Дик попытался возразить, но она мягко настаивала на своем.

— И, кроме того, йа Хасан, мне не следовало бы напоминать тебе, что ты важная персона. Я воспитана в гареме и знаю, что могут болтать языки. Среди женщин пойдут разговоры. Они станут говорить, что ты не мужчина, если тебя может удовлетворить лишь одна женщина, даже когда она тяжела ребенком. Я-то знаю, что это не так. Я знаю твою силу, твою нежность и крепость твоего тела. Но что такое один мой голос против остальных, подобных ивовым листьям на ветру, и каждый шепчет и болтает? Другая принесет тебе то, чего сейчас не могу дать я — и я буду ублажать тебя, когда настанет ее очередь. Человек в твоем положении должен иметь несколько жен и других женщин в своем кадеме!

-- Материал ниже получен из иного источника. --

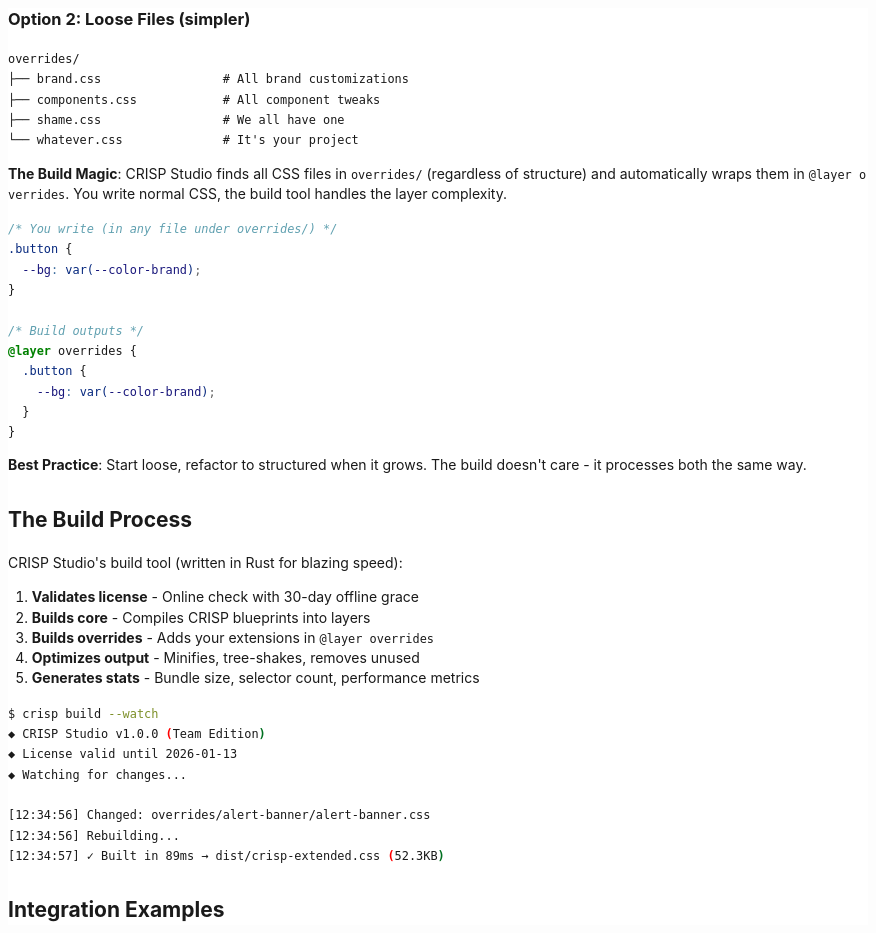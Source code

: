### Option 2: Loose Files (simpler)
```
overrides/
├── brand.css                 # All brand customizations
├── components.css            # All component tweaks
├── shame.css                 # We all have one
└── whatever.css              # It's your project
```

**The Build Magic**: CRISP Studio finds all CSS files in `overrides/` (regardless of structure) and automatically wraps them in `@layer overrides`. You write normal CSS, the build tool handles the layer complexity.

```css
/* You write (in any file under overrides/) */
.button {
  --bg: var(--color-brand);
}

/* Build outputs */
@layer overrides {
  .button {
    --bg: var(--color-brand);
  }
}
```

**Best Practice**: Start loose, refactor to structured when it grows. The build doesn't care - it processes both the same way.

## The Build Process

CRISP Studio's build tool (written in Rust for blazing speed):

1. **Validates license** - Online check with 30-day offline grace
2. **Builds core** - Compiles CRISP blueprints into layers
3. **Builds overrides** - Adds your extensions in `@layer overrides`
4. **Optimizes output** - Minifies, tree-shakes, removes unused
5. **Generates stats** - Bundle size, selector count, performance metrics

```bash
$ crisp build --watch
◆ CRISP Studio v1.0.0 (Team Edition)
◆ License valid until 2026-01-13
◆ Watching for changes...

[12:34:56] Changed: overrides/alert-banner/alert-banner.css
[12:34:56] Rebuilding...
[12:34:57] ✓ Built in 89ms → dist/crisp-extended.css (52.3KB)
```

## Integration Examples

Когда Азиза ушла, он долго размышлял над ее словами и в отчаянии замотал головой, поскольку никак не мог увязать это с представлениями, которые еще оставались у него от прошлой жизни. Было еще рано, и Дик поднялся, позвал мальчика, чтобы тот нес перед ним фонарь, и отправился в дом Клюни, где за стаканом горячего сладкого чая доверил другу свои проблемы. Когда он закончил, Клюни расхохотался.

— Другая земля, другие обычаи, парень! Твоя девчонка обожает тебя, хотя и на свой манер. Разве ты не понял, что она пыталась тебе втолковать? Здесь не особенно почетно для мужчины, особенно занимающего такой пост, как твой, иметь только одну жену и ни одной другой женщины, которая могла бы ублажить его, если ему захочется. Действуй, приятель! Последуй ее совету. И всегда имей в виду: раз уж ты в Марокко, надо поступать так, как все мавры!

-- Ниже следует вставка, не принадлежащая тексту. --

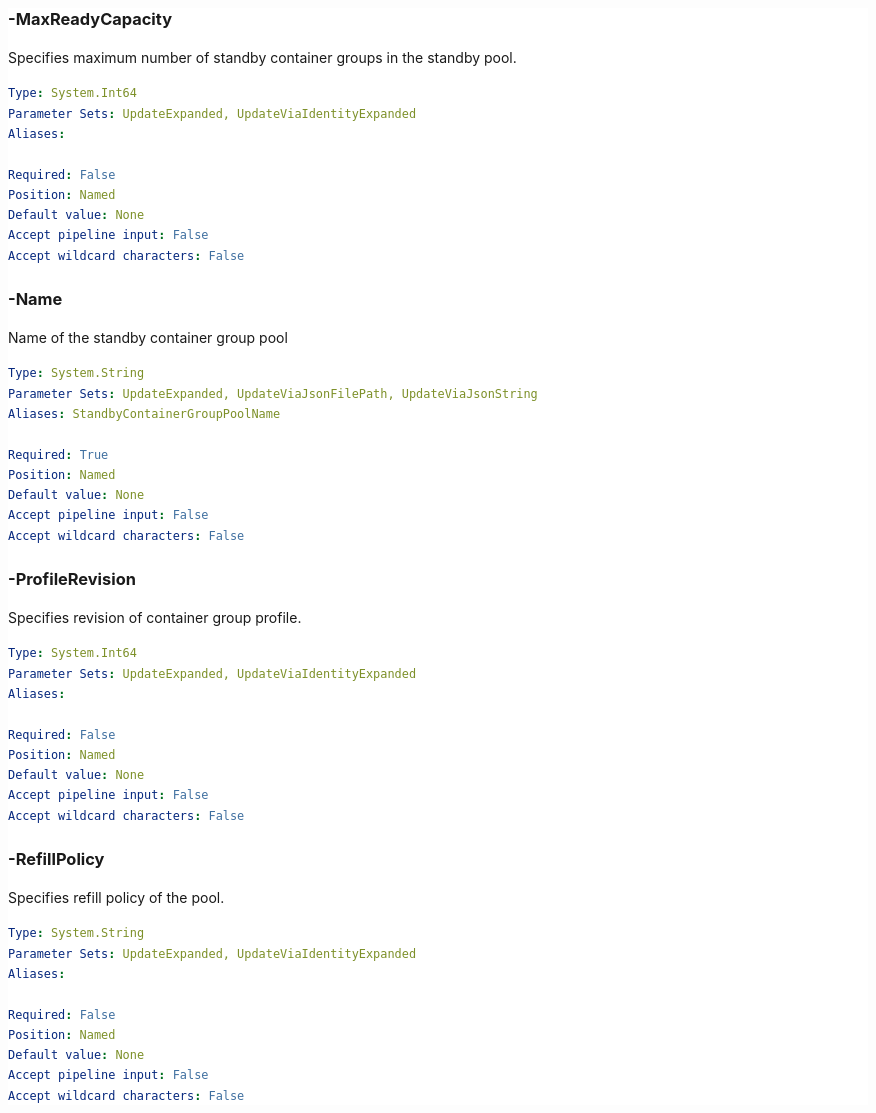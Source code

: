 ### -MaxReadyCapacity
Specifies maximum number of standby container groups in the standby pool.

```yaml
Type: System.Int64
Parameter Sets: UpdateExpanded, UpdateViaIdentityExpanded
Aliases:

Required: False
Position: Named
Default value: None
Accept pipeline input: False
Accept wildcard characters: False
```

### -Name
Name of the standby container group pool

```yaml
Type: System.String
Parameter Sets: UpdateExpanded, UpdateViaJsonFilePath, UpdateViaJsonString
Aliases: StandbyContainerGroupPoolName

Required: True
Position: Named
Default value: None
Accept pipeline input: False
Accept wildcard characters: False
```

### -ProfileRevision
Specifies revision of container group profile.

```yaml
Type: System.Int64
Parameter Sets: UpdateExpanded, UpdateViaIdentityExpanded
Aliases:

Required: False
Position: Named
Default value: None
Accept pipeline input: False
Accept wildcard characters: False
```

### -RefillPolicy
Specifies refill policy of the pool.

```yaml
Type: System.String
Parameter Sets: UpdateExpanded, UpdateViaIdentityExpanded
Aliases:

Required: False
Position: Named
Default value: None
Accept pipeline input: False
Accept wildcard characters: False
```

Совет друга мало утешил Дика. Он до сих пор вспоминал об Эжени с ностальгическим чувством утраты, но любил и Азизу, и ему не хотелось, чтобы в их отношения вмешался кто-то еще. Его вполне устраивало существующее положение вещей, и он вовсе не хотел ничего усложнять. Но, чем больше он думал об этом, тем больше начинал понимать, что выбора у него нет.

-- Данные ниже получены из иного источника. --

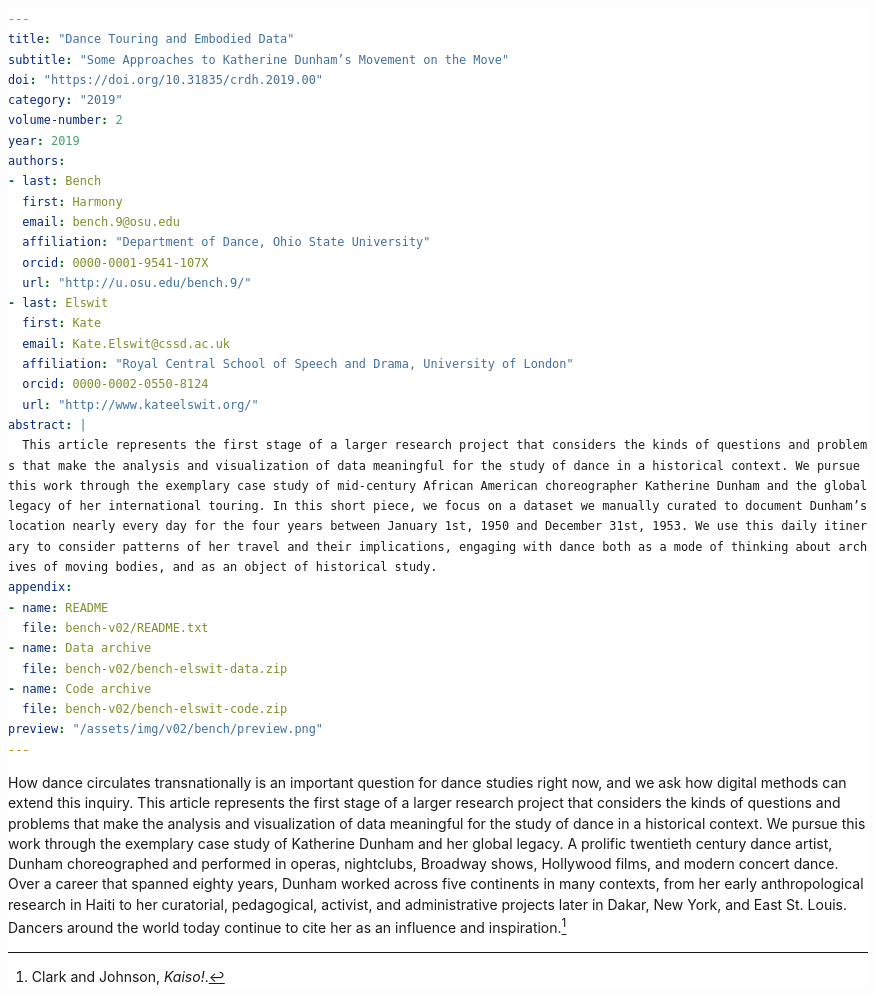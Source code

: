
 ```yaml
---
title: "Dance Touring and Embodied Data"
subtitle: "Some Approaches to Katherine Dunham’s Movement on the Move"
doi: "https://doi.org/10.31835/crdh.2019.00"
category: "2019"
volume-number: 2
year: 2019
authors:
- last: Bench
  first: Harmony
  email: bench.9@osu.edu
  affiliation: "Department of Dance, Ohio State University"
  orcid: 0000-0001-9541-107X
  url: "http://u.osu.edu/bench.9/"
- last: Elswit
  first: Kate
  email: Kate.Elswit@cssd.ac.uk
  affiliation: "Royal Central School of Speech and Drama, University of London"
  orcid: 0000-0002-0550-8124
  url: "http://www.kateelswit.org/"
abstract: |
  This article represents the first stage of a larger research project that considers the kinds of questions and problems that make the analysis and visualization of data meaningful for the study of dance in a historical context. We pursue this work through the exemplary case study of mid-century African American choreographer Katherine Dunham and the global legacy of her international touring. In this short piece, we focus on a dataset we manually curated to document Dunham’s location nearly every day for the four years between January 1st, 1950 and December 31st, 1953. We use this daily itinerary to consider patterns of her travel and their implications, engaging with dance both as a mode of thinking about archives of moving bodies, and as an object of historical study.
appendix:
- name: README
  file: bench-v02/README.txt
- name: Data archive
  file: bench-v02/bench-elswit-data.zip
- name: Code archive
  file: bench-v02/bench-elswit-code.zip
preview: "/assets/img/v02/bench/preview.png"
---
```


How dance circulates transnationally is an important question for dance
studies right now, and we ask how digital methods can extend this
inquiry. This article represents the first stage of a larger research project that considers the kinds of questions and problems that make the analysis and visualization of data meaningful for the study of dance in a historical context. We pursue this work through the exemplary case study of Katherine Dunham
and her global legacy. A prolific twentieth century dance artist, Dunham
choreographed and performed in operas, nightclubs, Broadway shows,
Hollywood films, and modern concert dance. Over a career that spanned
eighty years, Dunham worked across five continents in many contexts,
from her early anthropological research in Haiti to her curatorial,
pedagogical, activist, and administrative projects later in Dakar, New
York, and East St. Louis. Dancers around the world today continue to
cite her as an influence and inspiration.[^1]


[^1]: Clark and Johnson, *Kaiso!*.
[^2]: Bench and Elswit, "Mapping Movement on the Move."
[^3]: D'Ignazio and Klein, *Data Feminism*.
[^4]: Drucker, "Humanities Approaches," paragraph 3.
[^5]: Drucker, "Humanities Approaches," paragraph 3.
[^6]: Johnson, "Markup Bodies," 58.
[^7]: Clark, "Performing the Memory of Difference."
[^8]: McKittrick, *Demonic Grounds*, 21; Bench and Elswit, "Embodied Politics."
[^9]: On stays, see Jimenez Mavillard, "First Things First."
[^10]: Bench and Elswit, "Embodied Politics."
[^11]: Bench and Elswit, "'Checking In'."
[^12]: See Gigliotti, Masurovsky, and Steiner, "From the Camp to the Road"; Bench and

Он сдался, и поскольку действительно не хотел брать вторую жену, отправился на распродажу рабов. В середине месяца Раджаб он нашел двух женщин, которые выглядели вполне подходящими. Ни одна из них, ни обе вместе не смогли бы собраться с духом, чтобы в его отсутствие доставлять неприятности Азизе, но обе были хороши собой, а одна даже девственница. Эль-Йакут — не девственница — гибкая, оливковая алжирка из Бени Мзаб, была обучена соблазнительным танцам своего племени и могла развлечь его этим. Другая, Амина — Надежная — была дитя Марракеша с кожей цвета меда, оттененного розовыми лепестками миндаля, с красивым лицом и изящными формами, но не больше того. Девушка не проявляла ни искры живости, ни малейшего трепета, когда он касался ее. До отъезда Дик добросовестно несколько раз имел с ними дело, однако не нашел ни в той, ни в другой ни малейшего удовольствия. Но, по крайней мере, он выполнил свои обязанности! Гораздо больше он обрадовался, когда через две недели из Дар эль-Махзена пришел приказ выступать.

Кампания, начавшаяся в конце лета, продолжалась осенью и даже зимой, и была не особо трудной. Дик радовался этому, потому что обнаружил много сложностей и недочетов, которые можно было устранить только в деле. Горные племена на севере от Феса бунтовали, но не особенно рьяно, и Дик подозревал, что Исмаил отправил его туда набираться опыта, а не в связи с необходимостью.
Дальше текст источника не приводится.